As a record store owner who has failed to diversify or pay attention to industry trends , my business faces ruin. CD sales have dropped through the floor just like the previous obsolete formats before them . People aren't buying half as many CDs as they did just a year ago. Revenue is down and costs are up. My store has survived for years, but I now face the prospect of bankruptcy. Every day I ask myself why this is happening when I should be researching current trends and alternatives to restructure my business instead of wallowing in misery .

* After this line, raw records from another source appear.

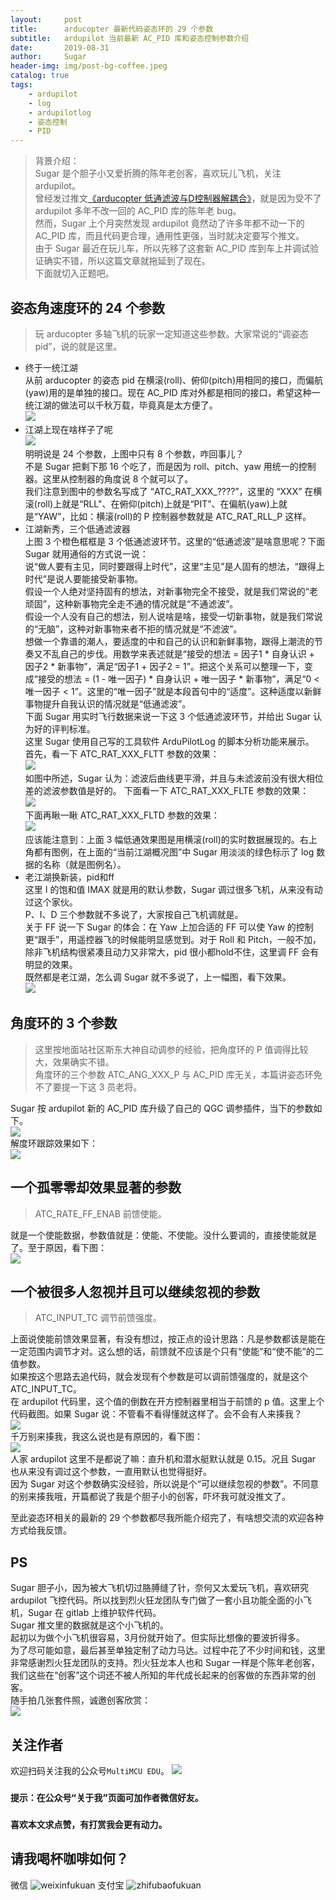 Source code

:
 ```yaml
---
layout:     post
title:      arducopter 最新代码姿态环的 29 个参数
subtitle:   ardupilot 当前最新 AC_PID 库和姿态控制参数介绍
date:       2019-08-31
author:     Sugar
header-img: img/post-bg-coffee.jpeg
catalog: true
tags:
    - ardupilot
    - log
    - ardupilotlog
    - 姿态控制
    - PID
---
```


> 背景介绍：<br>
> Sugar 是个胆子小又爱折腾的陈年老创客，喜欢玩儿飞机，关注 ardupilot。<br>
> 曾经发过推文[《arducopter 低通滤波与D控制器解耦合》](https://mp.weixin.qq.com/s/coYTLHUlEibiYTq_IlYkNQ)，就是因为受不了 ardupilot 多年不改一回的 AC_PID 库的陈年老 bug。<br>
> 然而，Sugar 上个月突然发现 ardupilot 竟然动了许多年都不动一下的 AC_PID 库，而且代码更合理，通用性更强，当时就决定要写个推文。<br>
> 由于 Sugar 最近在玩儿车，所以先移了这套新 AC_PID 库到车上并调试验证确实不错，所以这篇文章就拖延到了现在。<br>
> 下面就切入正题吧。

姿态角速度环的 24 个参数
---
> 玩 arducopter 多轴飞机的玩家一定知道这些参数。大家常说的“调姿态 pid”，说的就是这里。

* 终于一统江湖<br>
从前 arducopter 的姿态 pid 在横滚(roll)、俯仰(pitch)用相同的接口，而偏航(yaw)用的是单独的接口。现在 AC_PID 库对外都是相同的接口，希望这种一统江湖的做法可以千秋万载，毕竟真是太方便了。<br>
![](https://github.com/SuWeipeng/img/raw/master/1_ArduPilotLog/pid_1.jpg)<br>
* 江湖上现在啥样子了呢<br>
![](https://github.com/SuWeipeng/img/raw/master/1_ArduPilotLog/pid_2.jpg)<br>
明明说是 24 个参数，上图中只有 8 个参数，咋回事儿？<br>
不是 Sugar 把剩下那 16 个吃了，而是因为 roll、pitch、yaw 用统一的控制器。这里从控制器的角度说 8 个就可以了。<br>
我们注意到图中的参数名写成了 “ATC_RAT_XXX_????”，这里的 “XXX” 在横滚(roll)上就是“RLL"、在俯仰(pitch)上就是“PIT”、在偏航(yaw)上就是“YAW”，比如：横滚(roll)的 P 控制器参数就是 ATC_RAT_RLL_P 这样。<br>
* 江湖新秀，三个低通滤波器<br>
上图 3 个橙色框框是 3 个低通滤波环节。这里的“低通滤波”是啥意思呢？下面 Sugar 就用通俗的方式说一说：<br>
说“做人要有主见，同时要跟得上时代”，这里“主见”是人固有的想法，“跟得上时代”是说人要能接受新事物。<br>
假设一个人绝对坚持固有的想法，对新事物完全不接受，就是我们常说的“老顽固”，这种新事物完全走不通的情况就是“不通滤波”。<br>
假设一个人没有自己的想法，别人说啥是啥，接受一切新事物，就是我们常说的“无脑”，这种对新事物来者不拒的情况就是“不滤波”。<br>
想做一个靠谱的潮人，要适度的中和自己的认识和新鲜事物，跟得上潮流的节奏又不乱自己的步伐。用数学来表述就是“接受的想法 = 因子1 * 自身认识 + 因子2 * 新事物”，满足“因子1 + 因子2 = 1”。把这个关系可以整理一下，变成“接受的想法 = (1 - 唯一因子) * 自身认识 + 唯一因子 * 新事物”，满足“0 < 唯一因子 < 1”。这里的“唯一因子”就是本段首句中的“适度”。这种适度以新鲜事物提升自我认识的情况就是“低通滤波”。<br>
下面 Sugar 用实时飞行数据来说一下这 3 个低通滤波环节，并给出 Sugar 认为好的评判标准。<br>
这里 Sugar 使用自己写的工具软件 ArduPilotLog 的脚本分析功能来展示。<br>
首先，看一下 ATC_RAT_XXX_FLTT 参数的效果：<br>
![](https://github.com/SuWeipeng/img/raw/master/1_ArduPilotLog/lp_1.jpg)<br>
如图中所述，Sugar 认为：滤波后曲线更平滑，并且与未滤波前没有很大相位差的滤波参数值是好的。
下面看一下 ATC_RAT_XXX_FLTE 参数的效果：<br>
![](https://github.com/SuWeipeng/img/raw/master/1_ArduPilotLog/lp_2.jpg)<br>
下面再瞅一瞅 ATC_RAT_XXX_FLTD 参数的效果：<br>
![](https://github.com/SuWeipeng/img/raw/master/1_ArduPilotLog/lp_3.jpg)<br>
应该能注意到：上面 3 幅低通效果图是用横滚(roll)的实时数据展现的。右上角都有图例，在上面的“当前江湖概况图”中 Sugar 用淡淡的绿色标示了 log 数据的名称（就是图例名）。
* 老江湖换新装，pid和ff<br>
这里 I 的饱和值 IMAX 就是用的默认参数，Sugar 调过很多飞机，从来没有动过这个家伙。<br>
P、I、D 三个参数就不多说了，大家按自己飞机调就是。<br>
关于 FF 说一下 Sugar 的体会：在 Yaw 上加合适的 FF 可以使 Yaw 的控制更“跟手”，用遥控器飞的时候能明显感觉到。对于 Roll 和 Pitch，一般不加，除非飞机结构很紧凑且动力又非常大，pid 很小都hold不住，这里调 FF 会有明显的效果。<br>
既然都是老江湖，怎么调 Sugar 就不多说了，上一幅图，看下效果。<br>
![](https://github.com/SuWeipeng/img/raw/master/1_ArduPilotLog/pid_3.jpg)<br>

角度环的 3 个参数
---
> 这里按地面站社区斯东大神自动调参的经验，把角度环的 P 值调得比较大，效果确实不错。<br>
> 角度环的三个参数 ATC_ANG_XXX_P 与 AC_PID 库无关，本篇讲姿态环免不了要提一下这 3 员老将。<br>

Sugar 按 ardupilot 新的 AC_PID 库升级了自己的 QGC 调参插件，当下的参数如下。<br>
![](https://github.com/SuWeipeng/img/raw/master/1_ArduPilotLog/qgc_1.jpg)<br>
解度环跟踪效果如下：<br>
![](https://github.com/SuWeipeng/img/raw/master/1_ArduPilotLog/pid_4.jpg)<br>

一个孤零零却效果显著的参数
---
> ATC_RATE_FF_ENAB 前馈使能。

就是一个使能数据，参数值就是：使能、不使能。没什么要调的，直接使能就是了。至于原因，看下图：<br>
![](https://github.com/SuWeipeng/img/raw/master/1_ArduPilotLog/ff_1.jpg)<br>

一个被很多人忽视并且可以继续忽视的参数
---
> ATC_INPUT_TC 调节前馈强度。

上面说使能前馈效果显著，有没有想过，按正点的设计思路：凡是参数都该是能在一定范围内调节才对。这么想的话，前馈就不应该是个只有“使能”和“使不能”的二值参数。<br>
如果按这个思路去追代码，就会发现有个参数是可以调前馈强度的，就是这个 ATC_INPUT_TC。<br>
在 ardupilot 代码里，这个值的倒数在开方控制器里相当于前馈的 p 值。这里上个代码截图。如果 Sugar 说：不管看不看得懂就这样了。会不会有人来揍我？<br>
![](https://github.com/SuWeipeng/img/raw/master/1_ArduPilotLog/ff_3.jpg)<br>
千万别来揍我，我这么说也是有原因的，看下图：<br>
![](https://github.com/SuWeipeng/img/raw/master/1_ArduPilotLog/ff_2.jpg)<br>
人家 ardupilot 这里不是都说了嘛：直升机和潜水艇默认就是 0.15。况且 Sugar 也从来没有调过这个参数，一直用默认也觉得挺好。<br>
因为 Sugar 对这个参数确实没经验，所以说是个“可以继续忽视的参数”。不同意的别来揍我哦，开篇都说了我是个胆子小的创客，吓坏我可就没推文了。<br>

至此姿态环相关的最新的 29 个参数都尽我所能介绍完了，有啥想交流的欢迎各种方式给我反馈。

PS
---
Sugar 胆子小，因为被大飞机切过胳膊缝了针，奈何又太爱玩飞机，喜欢研究 ardupilot 飞控代码。所以找到烈火狂龙团队专门做了一套小且功能全面的小飞机，Sugar 在 gitlab 上维护软件代码。<br>
Sugar 推文里的数据就是这个小飞机的。<br>
起初以为做个小飞机很容易，3月份就开始了。但实际比想像的要波折得多。<br>
为了尽可能如意，最后甚至单独定制了动力马达。过程中花了不少时间和钱，这里非常感谢烈火狂龙团队的支持。烈火狂龙本人也和 Sugar 一样是个陈年老创客，我们这些在“创客”这个词还不被人所知的年代成长起来的创客做的东西非常的创客。<br>
随手拍几张套件照，诚邀创客欣赏：<br>
![](https://github.com/SuWeipeng/img/raw/master/4_ardupilot/firedragon_f4.jpg)

关注作者
---
欢迎扫码关注我的公众号`MultiMCU EDU`。
![](https://github.com/SuWeipeng/img/raw/master/gongzonghao.jpg)
### `提示：在公众号“关于我”页面可加作者微信好友。`
### `喜欢本文求点赞，有打赏我会更有动力。`


请我喝杯咖啡如何？
---
微信
![weixinfukuan](https://github.com/SuWeipeng/img/raw/master/weixinfukuan.jpg)
支付宝
![zhifubaofukuan](https://github.com/SuWeipeng/img/raw/master/zhifubaofukuan.jpg)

I bought the store about 12 years ago. It was one of those boutique record stores that sell obscure, independent releases that no-one listens to, not even the people that buy them. I decided that to grow the business I'd need to aim for a different demographic, the family market. My store specialized in family music - stuff that the whole family could listen to. I don't sell sick stuff like Marilyn Manson or cop-killer rap, and I'm proud to have one of the most extensive Christian rock sections that I know of.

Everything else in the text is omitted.